* **Dataset records**:
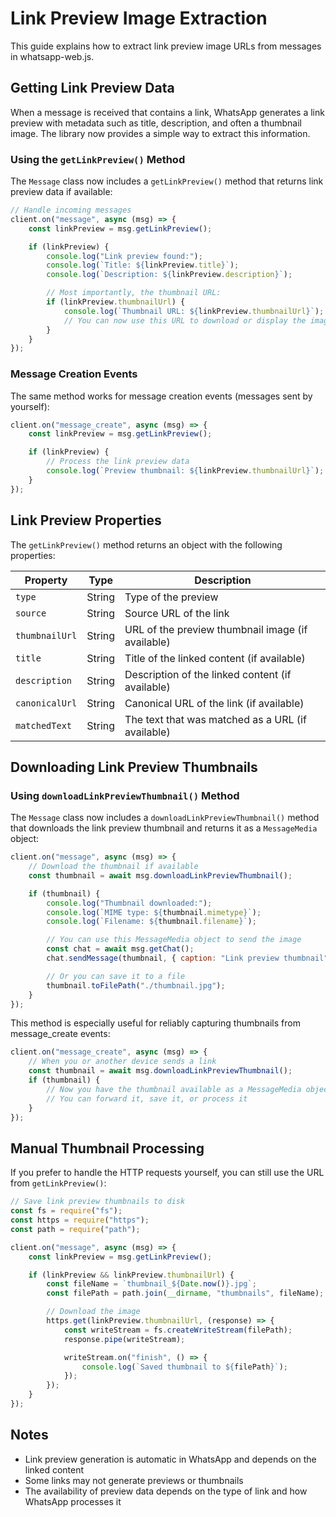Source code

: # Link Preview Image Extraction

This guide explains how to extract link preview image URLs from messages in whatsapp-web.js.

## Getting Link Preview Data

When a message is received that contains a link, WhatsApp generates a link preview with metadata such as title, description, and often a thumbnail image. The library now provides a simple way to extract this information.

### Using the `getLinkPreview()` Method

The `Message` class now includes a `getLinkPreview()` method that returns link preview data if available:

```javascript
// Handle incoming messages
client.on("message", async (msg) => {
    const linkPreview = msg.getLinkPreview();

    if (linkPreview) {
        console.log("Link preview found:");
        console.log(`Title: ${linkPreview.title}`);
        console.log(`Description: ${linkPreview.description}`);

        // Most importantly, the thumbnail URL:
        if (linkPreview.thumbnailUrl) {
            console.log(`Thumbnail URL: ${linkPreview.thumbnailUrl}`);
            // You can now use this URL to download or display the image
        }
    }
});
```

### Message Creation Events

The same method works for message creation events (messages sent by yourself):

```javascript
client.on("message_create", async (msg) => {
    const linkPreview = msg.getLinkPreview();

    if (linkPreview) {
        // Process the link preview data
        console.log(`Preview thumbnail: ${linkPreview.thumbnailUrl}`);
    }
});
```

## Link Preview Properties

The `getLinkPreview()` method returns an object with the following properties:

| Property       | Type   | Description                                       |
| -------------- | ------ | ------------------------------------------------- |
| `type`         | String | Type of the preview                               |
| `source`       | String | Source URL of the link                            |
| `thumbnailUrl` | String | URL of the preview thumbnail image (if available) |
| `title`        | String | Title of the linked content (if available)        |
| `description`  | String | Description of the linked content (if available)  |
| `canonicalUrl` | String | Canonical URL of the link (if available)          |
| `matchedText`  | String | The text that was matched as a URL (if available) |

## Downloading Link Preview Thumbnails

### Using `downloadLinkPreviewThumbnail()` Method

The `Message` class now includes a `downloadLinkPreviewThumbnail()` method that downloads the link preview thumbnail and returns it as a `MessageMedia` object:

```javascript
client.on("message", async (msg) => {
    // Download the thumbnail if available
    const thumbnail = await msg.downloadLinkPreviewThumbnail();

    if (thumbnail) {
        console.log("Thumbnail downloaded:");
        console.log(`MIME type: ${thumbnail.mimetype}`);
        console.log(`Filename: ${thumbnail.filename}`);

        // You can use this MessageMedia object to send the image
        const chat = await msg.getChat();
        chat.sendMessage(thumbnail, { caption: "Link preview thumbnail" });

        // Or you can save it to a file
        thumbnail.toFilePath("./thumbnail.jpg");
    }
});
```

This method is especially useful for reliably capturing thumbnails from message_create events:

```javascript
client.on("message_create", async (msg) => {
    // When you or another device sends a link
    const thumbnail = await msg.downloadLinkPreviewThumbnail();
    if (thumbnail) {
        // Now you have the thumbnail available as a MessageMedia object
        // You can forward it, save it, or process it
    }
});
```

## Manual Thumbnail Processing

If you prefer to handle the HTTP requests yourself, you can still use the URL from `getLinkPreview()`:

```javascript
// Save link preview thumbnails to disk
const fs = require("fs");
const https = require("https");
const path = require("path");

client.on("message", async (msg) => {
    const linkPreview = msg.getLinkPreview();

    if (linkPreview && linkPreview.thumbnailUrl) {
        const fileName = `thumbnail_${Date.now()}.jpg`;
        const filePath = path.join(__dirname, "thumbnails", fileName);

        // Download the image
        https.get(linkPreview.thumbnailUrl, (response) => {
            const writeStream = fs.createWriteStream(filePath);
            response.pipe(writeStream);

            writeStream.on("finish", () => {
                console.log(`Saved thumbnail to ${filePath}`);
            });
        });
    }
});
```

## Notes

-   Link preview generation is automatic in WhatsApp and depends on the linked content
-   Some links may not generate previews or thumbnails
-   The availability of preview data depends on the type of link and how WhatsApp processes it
--
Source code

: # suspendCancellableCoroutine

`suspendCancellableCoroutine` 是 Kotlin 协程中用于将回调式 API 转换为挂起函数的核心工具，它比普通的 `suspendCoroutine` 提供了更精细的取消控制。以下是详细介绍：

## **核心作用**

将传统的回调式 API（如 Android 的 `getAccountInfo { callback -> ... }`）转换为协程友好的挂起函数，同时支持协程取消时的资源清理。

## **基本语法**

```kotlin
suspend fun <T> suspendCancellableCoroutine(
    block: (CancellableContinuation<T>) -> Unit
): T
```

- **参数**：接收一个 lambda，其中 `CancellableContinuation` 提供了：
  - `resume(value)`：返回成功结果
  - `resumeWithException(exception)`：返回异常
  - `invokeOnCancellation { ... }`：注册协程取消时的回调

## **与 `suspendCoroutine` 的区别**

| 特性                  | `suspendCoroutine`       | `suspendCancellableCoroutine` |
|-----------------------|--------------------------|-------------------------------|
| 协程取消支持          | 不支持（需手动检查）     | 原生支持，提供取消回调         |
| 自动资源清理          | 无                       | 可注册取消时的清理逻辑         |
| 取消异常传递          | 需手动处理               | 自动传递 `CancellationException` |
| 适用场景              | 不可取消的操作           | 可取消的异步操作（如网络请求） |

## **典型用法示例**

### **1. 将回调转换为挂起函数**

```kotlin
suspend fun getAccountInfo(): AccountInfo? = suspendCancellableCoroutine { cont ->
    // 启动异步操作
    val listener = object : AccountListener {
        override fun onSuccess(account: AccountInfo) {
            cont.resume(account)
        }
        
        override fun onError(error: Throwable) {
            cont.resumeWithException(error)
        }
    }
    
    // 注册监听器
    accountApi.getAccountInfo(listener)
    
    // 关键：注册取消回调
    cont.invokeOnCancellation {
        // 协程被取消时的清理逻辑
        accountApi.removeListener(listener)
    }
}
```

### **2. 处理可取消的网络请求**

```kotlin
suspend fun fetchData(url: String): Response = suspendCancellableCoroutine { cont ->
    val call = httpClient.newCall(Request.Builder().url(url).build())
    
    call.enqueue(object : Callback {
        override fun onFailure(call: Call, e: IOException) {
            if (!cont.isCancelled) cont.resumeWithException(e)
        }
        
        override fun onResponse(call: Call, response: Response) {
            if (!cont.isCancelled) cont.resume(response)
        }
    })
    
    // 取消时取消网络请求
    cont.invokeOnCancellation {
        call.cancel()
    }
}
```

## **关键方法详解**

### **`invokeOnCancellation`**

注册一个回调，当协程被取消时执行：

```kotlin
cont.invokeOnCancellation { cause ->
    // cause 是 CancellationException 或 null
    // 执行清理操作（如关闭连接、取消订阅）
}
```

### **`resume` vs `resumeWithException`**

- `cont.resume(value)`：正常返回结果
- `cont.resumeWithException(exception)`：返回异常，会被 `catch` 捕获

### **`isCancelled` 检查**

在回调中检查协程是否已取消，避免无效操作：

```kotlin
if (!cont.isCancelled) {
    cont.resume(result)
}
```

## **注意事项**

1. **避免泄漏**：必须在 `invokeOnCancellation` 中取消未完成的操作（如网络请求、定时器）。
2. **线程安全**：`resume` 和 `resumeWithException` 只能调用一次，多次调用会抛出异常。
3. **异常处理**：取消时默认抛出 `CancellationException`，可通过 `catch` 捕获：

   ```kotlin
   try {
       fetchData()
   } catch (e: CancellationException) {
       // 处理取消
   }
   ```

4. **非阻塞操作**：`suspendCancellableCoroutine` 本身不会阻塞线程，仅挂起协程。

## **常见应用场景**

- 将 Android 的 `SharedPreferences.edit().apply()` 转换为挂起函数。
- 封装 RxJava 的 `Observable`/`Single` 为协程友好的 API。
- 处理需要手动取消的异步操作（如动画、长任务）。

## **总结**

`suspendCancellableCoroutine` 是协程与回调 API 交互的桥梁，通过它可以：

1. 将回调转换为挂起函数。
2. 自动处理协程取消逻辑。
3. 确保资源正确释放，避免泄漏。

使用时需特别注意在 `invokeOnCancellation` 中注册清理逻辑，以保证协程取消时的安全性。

* **What you are asked to do**: Copy each line of the listing that carries the word "linked".

* **Answer to this task**:
| `title`        | String | Title of the linked content (if available)        |
| `description`  | String | Description of the linked content (if available)  |
-   Link preview generation is automatic in WhatsApp and depends on the linked content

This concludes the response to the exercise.